Too Many Magicians (lord darcy) Read online

Page 13


  “True. But there’s another factor we’ll have to consider. It will soon be all over the place, if it isn’t already, that you are working on this case, and it is certainly no secret that you and I are friends. If the Damoselle Tia knows that, she may try to pump me for information.”

  “Let her try, my dear. Find out what kind of information she’s looking for. If she just asks questions that would be normal under the circumstances, that tells us one thing. If the questions seem a little too urgent or a trifle off-key, that tells us another. But don’t give her any information except what is common knowledge. Tell her that I am reticent, that I am dull, that I am a bore — anything you like, so long as you make it clear to her that I tell you nothing.

  “And try to keep a close watch on the girl, if you can do it without being too conspicuous about it.

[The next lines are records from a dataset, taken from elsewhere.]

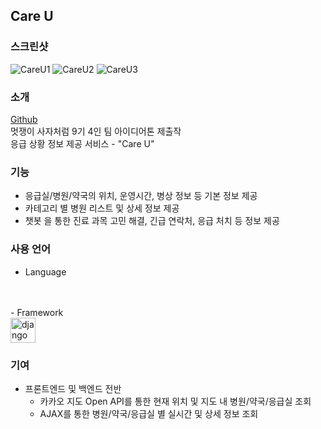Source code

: ## Care U
### 스크린샷
![CareU1](https://user-images.githubusercontent.com/72490858/132077228-a02b397e-9376-4e18-8375-bef1bc848b0f.PNG)
![CareU2](https://user-images.githubusercontent.com/72490858/132077231-45aee0f8-72c3-4c04-8821-7497ecda359f.PNG)
![CareU3](https://user-images.githubusercontent.com/72490858/132077234-2793d6a7-d80c-456d-8c85-72bb2bc858ea.PNG)

### 소개
[Github](https://github.com/kms-97/likelion_project/tree/master/ideathon)<br>
멋쟁이 사자처럼 9기 4인 팀 아이디어톤 제출작<br>
응급 상황 정보 제공 서비스 - "Care U"

### 기능
- 응급실/병원/약국의 위치, 운영시간, 병상 정보 등 기본 정보 제공
- 카테고리 별 병원 리스트 및 상세 정보 제공
- 챗봇 을 통한 진료 과목 고민 해결, 긴급 연락처, 응급 처치 등 정보 제공

### 사용 언어
- Language
<br>
<i class="fab fa-html5 fa-3x" title="html5"></i>
<i class="fab fa-css3-alt fa-3x" title="css3"></i>
<i class="fab fa-js-square fa-3x" title="javascript"></i>
<i class="fab fa-python fa-3x" title="python"></i>
<br>
- Framework <br>
<img src="https://user-images.githubusercontent.com/72490858/132080025-f1317431-d3ba-46f9-b61a-5fa2dde84cba.png" width="40px" title="django"/>

### 기여
- 프론트엔드 및 백엔드 전반
    * 카카오 지도 Open API를 통한 현재 위치 및 지도 내 병원/약국/응급실 조회
    * AJAX를 통한 병원/약국/응급실 별 실시간 및 상세 정보 조회
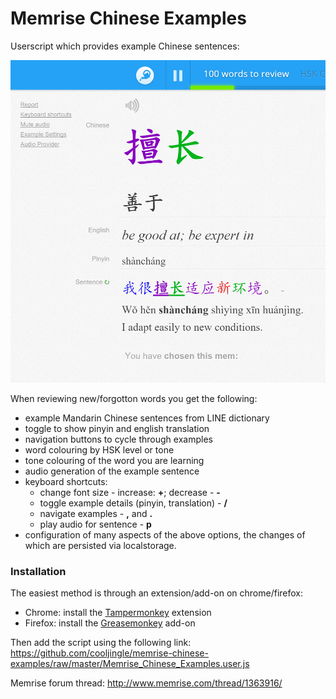 # Memrise Chinese Examples

Userscript which provides example Chinese sentences:

![screenshot](images/screenshot.png)

When reviewing new/forgotton words you get the following:

- example Mandarin Chinese sentences from LINE dictionary
- toggle to show pinyin and english translation
- navigation buttons to cycle through examples
- word colouring by HSK level or tone
- tone colouring of the word you are learning
- audio generation of the example sentence
- keyboard shortcuts:
    * change font size - increase: **+**; decrease - **-**
    * toggle example details (pinyin, translation) - **/**
    * navigate examples - **,** and **.**
    * play audio for sentence - **p**
- configuration of many aspects of the above options, the changes of which are persisted via localstorage.

### Installation

The easiest method is through an extension/add-on on chrome/firefox:

- Chrome: install the [Tampermonkey](https://chrome.google.com/webstore/detail/dhdgffkkebhmkfjojejmpbldmpobfkfo) extension
- Firefox: install the [Greasemonkey](https://addons.mozilla.org/en-US/firefox/addon/greasemonkey/) add-on

Then add the script using the following link: https://github.com/cooljingle/memrise-chinese-examples/raw/master/Memrise_Chinese_Examples.user.js

Memrise forum thread: http://www.memrise.com/thread/1363916/
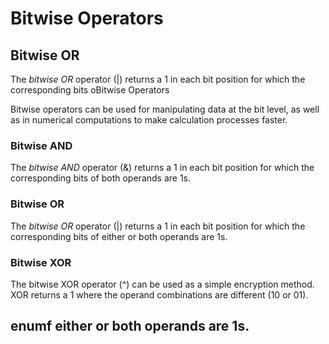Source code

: # Bitwise Operators

## Bitwise OR

The _bitwise OR_ operator \(\|\) returns a 1 in each bit position for which the corresponding bits oBitwise Operators

Bitwise operators can be used for manipulating data at the bit level, as well as in numerical computations to make calculation processes faster.

### Bitwise AND

The _bitwise AND_ operator \(&\) returns a 1 in each bit position for which the corresponding bits of both operands are 1s.

### Bitwise OR

The _bitwise OR_ operator \(\|\) returns a 1 in each bit position for which the corresponding bits of either or both operands are 1s.

### Bitwise XOR

The bitwise XOR operator \(^\) can be used as a simple encryption method. XOR returns a 1 where the operand combinations are different \(10 or 01\).

## enumf either or both operands are 1s.

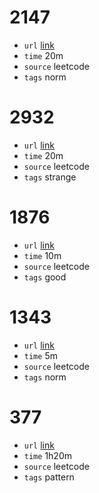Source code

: # 2147
- `url` [link](https://leetcode.com/problems/number-of-ways-to-divide-a-long-corridor/description/?envType=daily-question&envId=2023-11-28)
- `time` 20m
- `source` leetcode
- `tags` norm
# 2932
- `url` [link](https://leetcode.com/problems/maximum-strong-pair-xor-i/description/)
- `time` 20m
- `source` leetcode
- `tags` strange
# 1876
- `url` [link](https://leetcode.com/problems/substrings-of-size-three-with-distinct-characters/)
- `time` 10m
- `source` leetcode
- `tags` good
# 1343
- `url` [link](https://leetcode.com/problems/number-of-sub-arrays-of-size-k-and-average-greater-than-or-equal-to-threshold/description/)
- `time` 5m
- `source` leetcode
- `tags` norm
# 377
- `url` [link](https://leetcode.com/problems/combination-sum-iv/description/)
- `time` 1h20m
- `source` leetcode
- `tags` pattern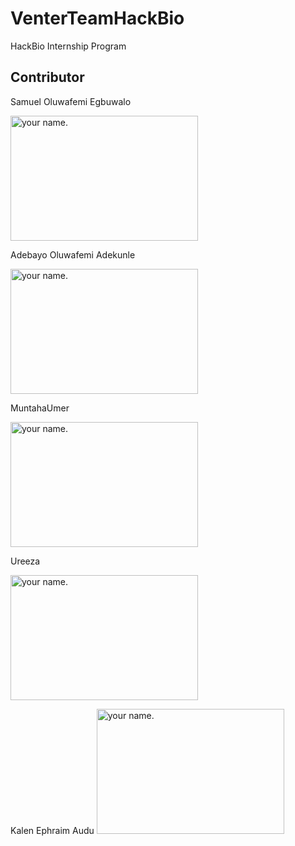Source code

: # VenterTeamHackBio
HackBio Internship Program





## Contributor

Samuel Oluwafemi Egbuwalo 

<img src="https://user-images.githubusercontent.com/85350295/128296296-dddfca4f-ee3a-470a-b1de-2b8b9b144179.jpg" alt="your name." width="300" height= "200"/>

Adebayo Oluwafemi Adekunle

<img src="https://user-images.githubusercontent.com/88288059/128306099-6c63194d-890b-4e18-a5da-6ed7c3dca6b4.jpg" alt="your name." width="300" height= "200"/>

MuntahaUmer

<img src="https://user-images.githubusercontent.com/88343721/128332666-6e36e412-9ec4-46ad-b2ed-8c691e346e61.jpeg" alt="your name." width="300" height= "200"/>

Ureeza

<img src="https://user-images.githubusercontent.com/88342626/128333454-09ecb286-2cc1-4b3c-88e2-a58bc11ffb6d.jpeg" alt="your name." width="300" height= "200"/>

Kalen Ephraim Audu
<img src="https://user-images.githubusercontent.com/88288273/128351304-4c0adbef-db93-483d-b73a-9e11dcd58255.JPG" alt="your name." width="300" height= "200"/>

  “Will you do that for me, Mary?”

  “I’ll do my best, my lord.”

  “Excellent. Lord Bontriomphe and I will be setting up a temporary headquarters here in the hotel. There will be a Sergeant-at-Arms on duty there at all times. If you have any messages for me, let him know, or leave a sealed envelope with my name on it.”

  “Very well,” said Her Grace, “I’ll take the job. Be on about your snooping, and I shall be on about mine.”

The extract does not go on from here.